WHAT THIS TASK INVOLVES:
Show every line below where "index" appears.

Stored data
────────
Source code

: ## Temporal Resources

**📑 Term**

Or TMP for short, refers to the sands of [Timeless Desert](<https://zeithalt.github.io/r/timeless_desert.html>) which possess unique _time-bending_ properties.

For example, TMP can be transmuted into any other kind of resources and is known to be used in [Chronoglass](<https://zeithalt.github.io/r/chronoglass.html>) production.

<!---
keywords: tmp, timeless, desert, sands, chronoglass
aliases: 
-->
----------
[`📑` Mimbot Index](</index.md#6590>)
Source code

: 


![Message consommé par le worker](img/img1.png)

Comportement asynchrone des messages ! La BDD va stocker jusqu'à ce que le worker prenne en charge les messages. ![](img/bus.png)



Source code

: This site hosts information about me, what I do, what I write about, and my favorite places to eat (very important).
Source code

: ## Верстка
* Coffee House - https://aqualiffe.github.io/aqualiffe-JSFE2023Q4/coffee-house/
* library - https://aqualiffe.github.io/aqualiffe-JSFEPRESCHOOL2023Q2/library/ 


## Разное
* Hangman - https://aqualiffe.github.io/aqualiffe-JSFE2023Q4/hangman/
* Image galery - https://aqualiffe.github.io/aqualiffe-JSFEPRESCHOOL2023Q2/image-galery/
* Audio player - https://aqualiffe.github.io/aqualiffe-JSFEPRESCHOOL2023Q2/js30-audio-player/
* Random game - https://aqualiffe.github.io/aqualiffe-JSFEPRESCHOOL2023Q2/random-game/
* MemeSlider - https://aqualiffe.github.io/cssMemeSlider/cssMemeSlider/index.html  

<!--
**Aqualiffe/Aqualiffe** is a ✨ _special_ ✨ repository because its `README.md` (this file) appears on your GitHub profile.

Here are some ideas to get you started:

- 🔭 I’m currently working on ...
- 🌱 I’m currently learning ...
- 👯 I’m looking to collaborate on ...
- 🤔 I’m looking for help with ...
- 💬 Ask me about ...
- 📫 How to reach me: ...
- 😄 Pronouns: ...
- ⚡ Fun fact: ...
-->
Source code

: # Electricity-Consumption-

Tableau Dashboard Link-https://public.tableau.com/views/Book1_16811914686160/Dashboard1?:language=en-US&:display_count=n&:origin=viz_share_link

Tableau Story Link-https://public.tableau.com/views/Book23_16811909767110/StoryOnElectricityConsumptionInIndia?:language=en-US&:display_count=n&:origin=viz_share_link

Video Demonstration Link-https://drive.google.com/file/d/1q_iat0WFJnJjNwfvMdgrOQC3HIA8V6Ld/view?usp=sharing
────────
YOUR SOLUTION:
[`📑` Mimbot Index](</index.md#6590>)
* MemeSlider - https://aqualiffe.github.io/cssMemeSlider/cssMemeSlider/index.html  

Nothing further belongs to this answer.